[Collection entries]
<<<<

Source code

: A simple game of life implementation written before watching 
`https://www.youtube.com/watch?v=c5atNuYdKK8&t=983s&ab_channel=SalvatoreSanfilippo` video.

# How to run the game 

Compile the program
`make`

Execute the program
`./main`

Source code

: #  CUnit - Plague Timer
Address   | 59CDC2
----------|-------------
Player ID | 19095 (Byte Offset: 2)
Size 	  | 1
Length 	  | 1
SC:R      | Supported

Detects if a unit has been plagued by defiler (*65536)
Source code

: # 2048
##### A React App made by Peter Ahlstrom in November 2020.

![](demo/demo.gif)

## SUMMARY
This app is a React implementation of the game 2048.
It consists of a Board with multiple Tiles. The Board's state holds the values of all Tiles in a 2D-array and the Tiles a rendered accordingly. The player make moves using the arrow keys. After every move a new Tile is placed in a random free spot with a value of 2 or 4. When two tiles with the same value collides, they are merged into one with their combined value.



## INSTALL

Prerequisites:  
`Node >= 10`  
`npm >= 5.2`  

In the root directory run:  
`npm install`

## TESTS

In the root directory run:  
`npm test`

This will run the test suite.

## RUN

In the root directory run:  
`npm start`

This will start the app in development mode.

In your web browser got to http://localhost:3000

>>>>

Task statement: Only lines of the data holding the word "start" go in the answer. Please copy each of them.

The completed task:
`npm start`
This will start the app in development mode.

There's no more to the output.